*** Begin section ***

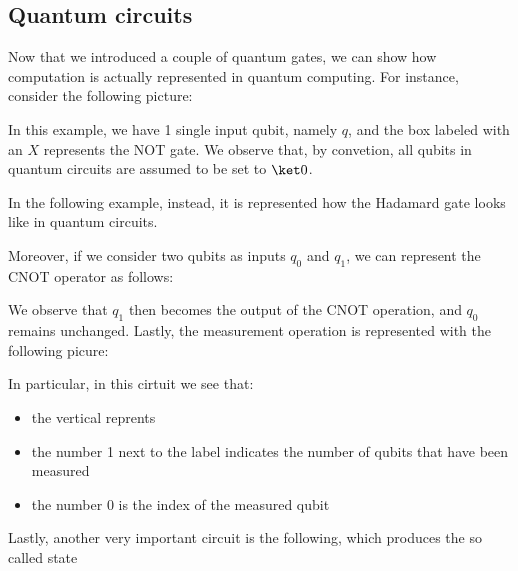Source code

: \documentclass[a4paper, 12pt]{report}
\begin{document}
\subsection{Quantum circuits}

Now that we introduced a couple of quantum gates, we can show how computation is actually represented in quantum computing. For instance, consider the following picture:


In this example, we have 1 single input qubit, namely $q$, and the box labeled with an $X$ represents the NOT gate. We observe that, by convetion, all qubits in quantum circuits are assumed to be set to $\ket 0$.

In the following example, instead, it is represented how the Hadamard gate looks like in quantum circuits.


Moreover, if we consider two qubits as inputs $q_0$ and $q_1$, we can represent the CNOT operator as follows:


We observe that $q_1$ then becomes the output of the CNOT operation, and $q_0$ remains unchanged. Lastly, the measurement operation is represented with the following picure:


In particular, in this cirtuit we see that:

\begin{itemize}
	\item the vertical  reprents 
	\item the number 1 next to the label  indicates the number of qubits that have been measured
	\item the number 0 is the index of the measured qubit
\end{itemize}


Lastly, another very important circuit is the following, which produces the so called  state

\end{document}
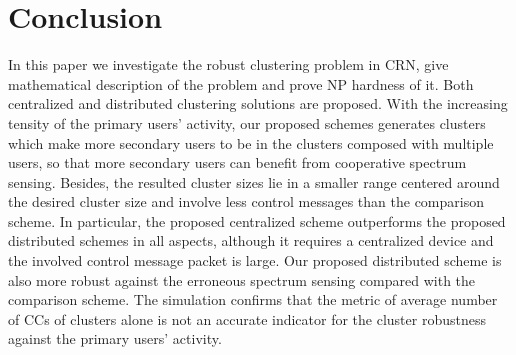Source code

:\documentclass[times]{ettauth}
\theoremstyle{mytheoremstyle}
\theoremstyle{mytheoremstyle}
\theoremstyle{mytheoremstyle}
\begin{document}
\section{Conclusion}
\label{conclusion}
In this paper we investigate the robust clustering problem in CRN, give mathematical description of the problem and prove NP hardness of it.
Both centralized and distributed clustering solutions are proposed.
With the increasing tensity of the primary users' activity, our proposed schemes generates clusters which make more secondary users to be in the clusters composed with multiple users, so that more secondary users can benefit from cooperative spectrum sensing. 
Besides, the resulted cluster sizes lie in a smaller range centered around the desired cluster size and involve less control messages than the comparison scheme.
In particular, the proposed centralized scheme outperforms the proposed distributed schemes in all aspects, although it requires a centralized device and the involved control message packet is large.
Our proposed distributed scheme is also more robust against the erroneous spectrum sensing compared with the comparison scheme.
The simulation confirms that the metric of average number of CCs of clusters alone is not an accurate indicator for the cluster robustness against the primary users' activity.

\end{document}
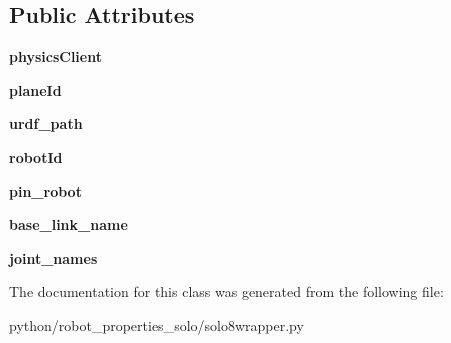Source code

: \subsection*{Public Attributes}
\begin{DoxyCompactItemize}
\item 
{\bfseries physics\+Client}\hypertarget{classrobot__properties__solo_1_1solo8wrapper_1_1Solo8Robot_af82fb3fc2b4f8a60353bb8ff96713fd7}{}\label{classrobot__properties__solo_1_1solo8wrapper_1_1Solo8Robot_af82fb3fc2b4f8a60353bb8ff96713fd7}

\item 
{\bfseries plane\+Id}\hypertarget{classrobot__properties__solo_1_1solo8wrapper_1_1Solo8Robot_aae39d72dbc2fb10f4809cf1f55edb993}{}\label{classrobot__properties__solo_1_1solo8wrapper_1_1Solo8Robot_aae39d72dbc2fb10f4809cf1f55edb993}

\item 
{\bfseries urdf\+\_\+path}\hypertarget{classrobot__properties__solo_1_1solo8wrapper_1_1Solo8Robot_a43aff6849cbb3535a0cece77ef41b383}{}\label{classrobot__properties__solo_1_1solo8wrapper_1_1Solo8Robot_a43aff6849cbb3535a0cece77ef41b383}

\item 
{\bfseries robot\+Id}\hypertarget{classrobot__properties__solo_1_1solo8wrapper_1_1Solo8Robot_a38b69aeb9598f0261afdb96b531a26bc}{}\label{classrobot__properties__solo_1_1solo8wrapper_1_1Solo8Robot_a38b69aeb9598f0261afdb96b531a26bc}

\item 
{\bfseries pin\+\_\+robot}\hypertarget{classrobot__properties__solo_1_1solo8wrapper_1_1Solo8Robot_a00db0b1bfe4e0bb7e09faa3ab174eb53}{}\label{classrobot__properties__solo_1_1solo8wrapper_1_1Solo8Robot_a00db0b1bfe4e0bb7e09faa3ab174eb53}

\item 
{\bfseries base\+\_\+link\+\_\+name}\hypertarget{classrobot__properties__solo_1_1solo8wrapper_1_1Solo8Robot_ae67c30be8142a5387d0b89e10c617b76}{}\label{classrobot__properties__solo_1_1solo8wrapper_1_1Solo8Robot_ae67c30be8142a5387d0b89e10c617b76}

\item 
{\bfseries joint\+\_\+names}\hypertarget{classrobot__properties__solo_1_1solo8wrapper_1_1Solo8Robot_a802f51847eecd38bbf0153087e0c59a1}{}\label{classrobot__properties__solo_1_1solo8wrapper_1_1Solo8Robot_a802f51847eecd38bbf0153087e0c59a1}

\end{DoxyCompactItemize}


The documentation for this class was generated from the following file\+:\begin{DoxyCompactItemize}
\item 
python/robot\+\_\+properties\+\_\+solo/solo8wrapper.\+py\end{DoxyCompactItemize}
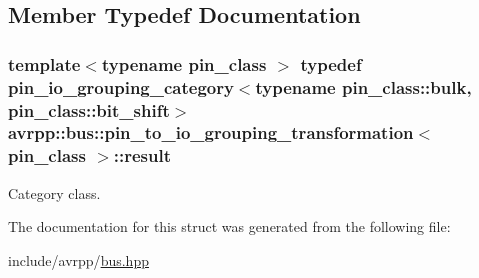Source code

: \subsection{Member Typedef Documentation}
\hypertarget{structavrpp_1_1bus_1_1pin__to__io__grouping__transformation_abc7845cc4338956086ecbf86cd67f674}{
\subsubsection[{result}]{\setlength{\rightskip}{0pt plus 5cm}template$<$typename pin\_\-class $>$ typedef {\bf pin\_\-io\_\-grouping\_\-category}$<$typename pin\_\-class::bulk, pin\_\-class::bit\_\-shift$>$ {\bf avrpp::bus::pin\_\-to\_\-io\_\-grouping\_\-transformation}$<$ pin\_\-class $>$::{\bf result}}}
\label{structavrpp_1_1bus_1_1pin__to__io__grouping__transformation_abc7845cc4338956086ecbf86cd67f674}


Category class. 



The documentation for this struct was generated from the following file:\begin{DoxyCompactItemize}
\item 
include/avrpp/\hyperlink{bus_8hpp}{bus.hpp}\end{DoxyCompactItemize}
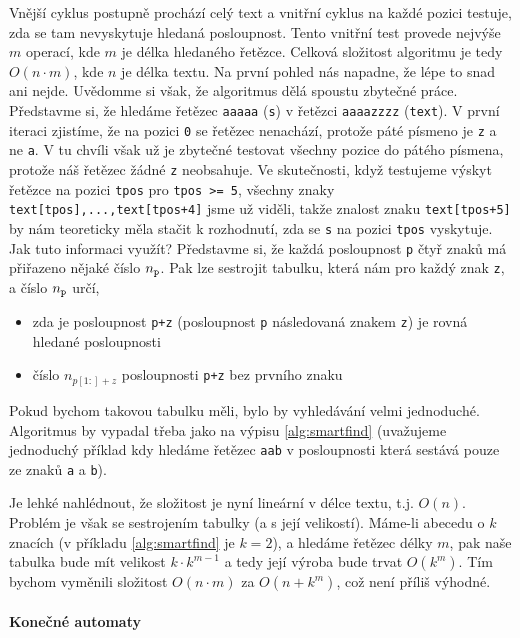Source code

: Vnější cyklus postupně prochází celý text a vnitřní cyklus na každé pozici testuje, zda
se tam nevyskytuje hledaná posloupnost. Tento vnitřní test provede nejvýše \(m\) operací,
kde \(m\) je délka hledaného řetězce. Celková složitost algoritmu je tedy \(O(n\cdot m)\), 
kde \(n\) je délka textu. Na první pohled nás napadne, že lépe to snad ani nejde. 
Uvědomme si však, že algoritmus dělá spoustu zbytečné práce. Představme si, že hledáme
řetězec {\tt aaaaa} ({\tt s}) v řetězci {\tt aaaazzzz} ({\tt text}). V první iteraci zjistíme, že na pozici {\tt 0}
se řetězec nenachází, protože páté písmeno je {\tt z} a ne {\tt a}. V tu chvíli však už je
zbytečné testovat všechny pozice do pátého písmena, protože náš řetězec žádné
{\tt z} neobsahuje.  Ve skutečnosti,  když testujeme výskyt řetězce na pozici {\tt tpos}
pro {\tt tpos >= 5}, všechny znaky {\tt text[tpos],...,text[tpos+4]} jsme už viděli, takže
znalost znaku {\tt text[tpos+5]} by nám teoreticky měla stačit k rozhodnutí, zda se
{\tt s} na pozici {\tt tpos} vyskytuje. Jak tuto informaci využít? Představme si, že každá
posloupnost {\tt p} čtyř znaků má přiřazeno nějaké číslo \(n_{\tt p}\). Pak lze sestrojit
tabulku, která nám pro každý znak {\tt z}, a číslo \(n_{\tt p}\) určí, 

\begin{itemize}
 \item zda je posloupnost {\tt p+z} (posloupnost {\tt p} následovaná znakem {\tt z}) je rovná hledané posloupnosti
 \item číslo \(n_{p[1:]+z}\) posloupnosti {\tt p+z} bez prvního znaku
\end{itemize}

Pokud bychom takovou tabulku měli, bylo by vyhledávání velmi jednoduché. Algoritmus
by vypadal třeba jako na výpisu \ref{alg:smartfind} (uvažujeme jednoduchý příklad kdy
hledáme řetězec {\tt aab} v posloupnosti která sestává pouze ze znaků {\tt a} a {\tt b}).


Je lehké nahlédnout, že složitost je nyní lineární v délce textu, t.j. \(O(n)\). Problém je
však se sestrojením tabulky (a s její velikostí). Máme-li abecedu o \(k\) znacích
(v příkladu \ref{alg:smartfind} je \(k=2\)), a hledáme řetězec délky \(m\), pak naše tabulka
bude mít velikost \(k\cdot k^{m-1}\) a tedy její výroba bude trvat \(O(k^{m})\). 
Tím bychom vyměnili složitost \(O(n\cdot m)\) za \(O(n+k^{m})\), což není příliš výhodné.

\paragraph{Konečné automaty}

*** End section ***

WORK ORDER –
Pictures are to be left out while the lines from the beginning of the records through the line with "Besides, the resulted" are copied word for word.

SOLUTION FOR THIS PROBLEM –
Source code

: \documentclass[a4paper, 12pt]{report}
\begin{document}
\subsection{Quantum circuits}

Now that we introduced a couple of quantum gates, we can show how computation is actually represented in quantum computing. For instance, consider the following picture:


In this example, we have 1 single input qubit, namely $q$, and the box labeled with an $X$ represents the NOT gate. We observe that, by convetion, all qubits in quantum circuits are assumed to be set to $\ket 0$.

In the following example, instead, it is represented how the Hadamard gate looks like in quantum circuits.


Moreover, if we consider two qubits as inputs $q_0$ and $q_1$, we can represent the CNOT operator as follows:


We observe that $q_1$ then becomes the output of the CNOT operation, and $q_0$ remains unchanged. Lastly, the measurement operation is represented with the following picure:


In particular, in this cirtuit we see that:

\begin{itemize}
	\item the vertical  reprents 
	\item the number 1 next to the label  indicates the number of qubits that have been measured
	\item the number 0 is the index of the measured qubit
\end{itemize}


Lastly, another very important circuit is the following, which produces the so called  state

\end{document}
Source code

:\documentclass[times]{ettauth}
\theoremstyle{mytheoremstyle}
\theoremstyle{mytheoremstyle}
\theoremstyle{mytheoremstyle}
\begin{document}
\section{Conclusion}
\label{conclusion}
In this paper we investigate the robust clustering problem in CRN, give mathematical description of the problem and prove NP hardness of it.
Both centralized and distributed clustering solutions are proposed.
With the increasing tensity of the primary users' activity, our proposed schemes generates clusters which make more secondary users to be in the clusters composed with multiple users, so that more secondary users can benefit from cooperative spectrum sensing. 
Besides, the resulted cluster sizes lie in a smaller range centered around the desired cluster size and involve less control messages than the comparison scheme.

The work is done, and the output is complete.